BEGIN

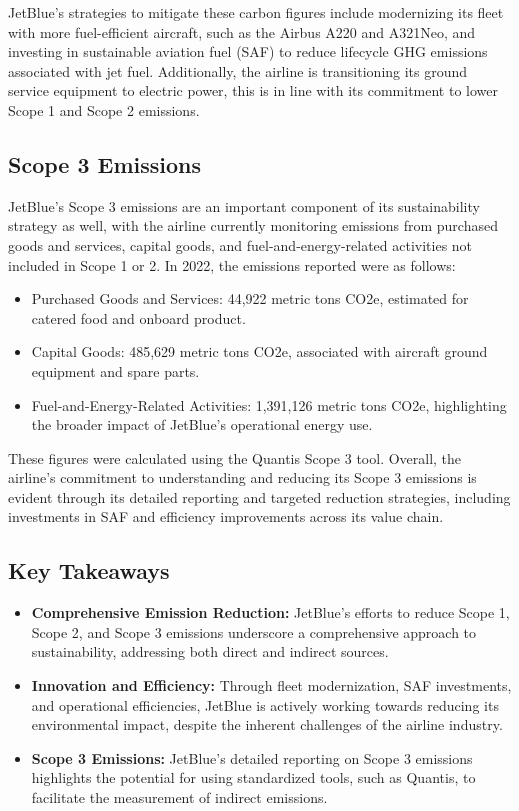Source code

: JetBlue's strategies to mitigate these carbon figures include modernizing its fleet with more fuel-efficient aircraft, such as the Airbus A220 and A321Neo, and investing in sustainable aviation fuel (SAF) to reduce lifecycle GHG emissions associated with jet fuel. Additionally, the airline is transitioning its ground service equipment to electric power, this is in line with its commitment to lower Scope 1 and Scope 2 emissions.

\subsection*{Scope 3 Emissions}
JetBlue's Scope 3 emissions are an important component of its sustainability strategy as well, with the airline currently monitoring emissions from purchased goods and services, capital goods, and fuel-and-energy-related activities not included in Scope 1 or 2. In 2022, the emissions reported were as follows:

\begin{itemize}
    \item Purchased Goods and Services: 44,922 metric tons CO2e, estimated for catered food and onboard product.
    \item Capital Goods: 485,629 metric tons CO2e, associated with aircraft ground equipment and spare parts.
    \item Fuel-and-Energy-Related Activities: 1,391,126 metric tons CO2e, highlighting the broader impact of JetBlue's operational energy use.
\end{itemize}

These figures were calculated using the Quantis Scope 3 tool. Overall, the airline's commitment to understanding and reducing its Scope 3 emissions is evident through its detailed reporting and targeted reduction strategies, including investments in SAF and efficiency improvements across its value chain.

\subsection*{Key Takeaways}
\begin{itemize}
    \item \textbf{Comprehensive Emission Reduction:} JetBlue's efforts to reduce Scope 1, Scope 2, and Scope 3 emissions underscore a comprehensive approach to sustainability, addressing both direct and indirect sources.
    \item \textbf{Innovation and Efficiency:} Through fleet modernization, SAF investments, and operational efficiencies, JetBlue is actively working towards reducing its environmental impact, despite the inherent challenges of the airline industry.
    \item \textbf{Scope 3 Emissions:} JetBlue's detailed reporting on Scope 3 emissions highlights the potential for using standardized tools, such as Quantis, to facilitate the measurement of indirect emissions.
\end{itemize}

END
BEGIN

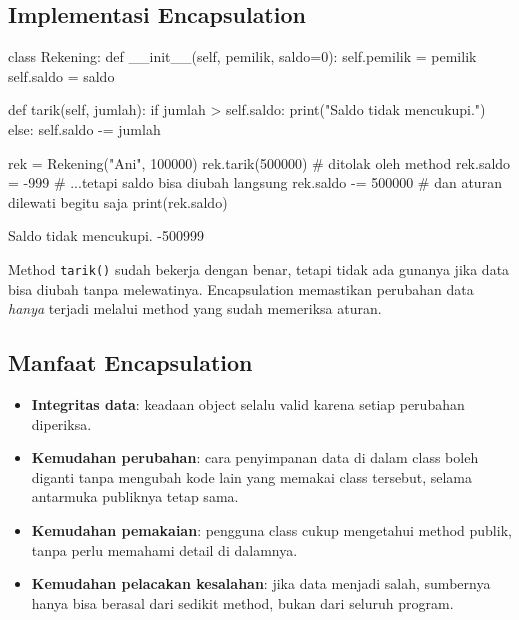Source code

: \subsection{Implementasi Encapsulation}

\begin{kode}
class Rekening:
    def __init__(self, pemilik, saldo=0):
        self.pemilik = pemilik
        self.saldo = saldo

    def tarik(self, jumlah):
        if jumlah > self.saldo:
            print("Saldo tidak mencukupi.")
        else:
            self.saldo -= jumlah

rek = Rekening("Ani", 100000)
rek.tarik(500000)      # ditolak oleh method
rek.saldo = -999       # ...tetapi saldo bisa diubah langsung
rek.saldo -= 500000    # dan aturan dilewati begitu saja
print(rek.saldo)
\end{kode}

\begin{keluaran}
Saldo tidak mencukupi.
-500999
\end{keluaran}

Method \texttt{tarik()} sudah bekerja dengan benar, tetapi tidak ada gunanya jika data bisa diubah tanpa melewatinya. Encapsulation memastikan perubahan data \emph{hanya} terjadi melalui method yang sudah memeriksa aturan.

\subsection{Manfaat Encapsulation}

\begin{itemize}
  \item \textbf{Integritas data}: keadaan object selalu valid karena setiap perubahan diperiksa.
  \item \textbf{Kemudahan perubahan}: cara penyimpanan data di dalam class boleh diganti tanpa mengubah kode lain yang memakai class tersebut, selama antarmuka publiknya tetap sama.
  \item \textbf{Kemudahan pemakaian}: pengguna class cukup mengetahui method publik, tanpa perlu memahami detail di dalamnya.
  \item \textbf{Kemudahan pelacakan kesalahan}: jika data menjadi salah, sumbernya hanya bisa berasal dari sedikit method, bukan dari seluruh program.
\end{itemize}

END
BEGIN

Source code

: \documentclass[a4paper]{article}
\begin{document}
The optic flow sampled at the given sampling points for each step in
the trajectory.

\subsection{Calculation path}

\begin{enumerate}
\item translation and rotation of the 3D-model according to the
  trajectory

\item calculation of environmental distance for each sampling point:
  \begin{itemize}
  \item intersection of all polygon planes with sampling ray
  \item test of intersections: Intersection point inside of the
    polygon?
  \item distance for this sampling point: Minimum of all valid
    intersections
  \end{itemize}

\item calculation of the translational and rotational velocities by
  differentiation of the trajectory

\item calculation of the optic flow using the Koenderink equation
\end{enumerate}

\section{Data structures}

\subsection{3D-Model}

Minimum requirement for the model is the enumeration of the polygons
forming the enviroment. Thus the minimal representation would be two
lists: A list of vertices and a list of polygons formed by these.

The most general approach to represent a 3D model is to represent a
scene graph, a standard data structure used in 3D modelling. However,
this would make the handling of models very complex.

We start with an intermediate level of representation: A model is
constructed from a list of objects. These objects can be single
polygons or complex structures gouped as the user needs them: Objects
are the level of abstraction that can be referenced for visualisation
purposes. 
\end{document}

END

*Work item:* Among the lines above, which ones hold the string "would"? Show them.

*Result for this exercise:*
forming the enviroment. Thus the minimal representation would be two
this would make the handling of models very complex.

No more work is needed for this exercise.